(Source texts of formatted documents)
========================
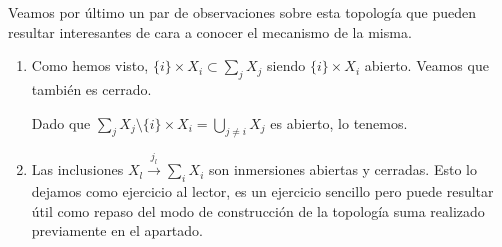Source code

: \begin{obs}
	Veamos por último un par de observaciones sobre esta topología que pueden resultar interesantes de cara a conocer el mecanismo de la misma.
	\begin{enumerate}
	\item Como hemos visto, $\{i\}\times X_i\subset\sum_j X_j$ siendo $\{i\}\times X_i$ abierto. Veamos que también es cerrado.
	
	Dado que $\sum_j X_j\setminus \{i\}\times X_i=\bigcup_{j\ne i }X_j$ es abierto, lo tenemos.
	
	\item Las inclusiones $X_l\stackrel{j_l}\longrightarrow\sum_iX_i$ son inmersiones abiertas y cerradas. Esto lo dejamos como ejercicio al lector, es un ejercicio sencillo pero puede resultar útil como repaso del modo de construcción de la topología suma realizado previamente en el apartado. \qedhere
\end{enumerate}
\end{obs}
========================
* **What to work on**: Return each of the lines exactly as they appear above, with no images.

* **Result below**:
Source code

: \begin{obs}
	Veamos por último un par de observaciones sobre esta topología que pueden resultar interesantes de cara a conocer el mecanismo de la misma.
	\begin{enumerate}
	\item Como hemos visto, $\{i\}\times X_i\subset\sum_j X_j$ siendo $\{i\}\times X_i$ abierto. Veamos que también es cerrado.
	
	Dado que $\sum_j X_j\setminus \{i\}\times X_i=\bigcup_{j\ne i }X_j$ es abierto, lo tenemos.
	
	\item Las inclusiones $X_l\stackrel{j_l}\longrightarrow\sum_iX_i$ son inmersiones abiertas y cerradas. Esto lo dejamos como ejercicio al lector, es un ejercicio sencillo pero puede resultar útil como repaso del modo de construcción de la topología suma realizado previamente en el apartado. \qedhere
\end{enumerate}
\end{obs}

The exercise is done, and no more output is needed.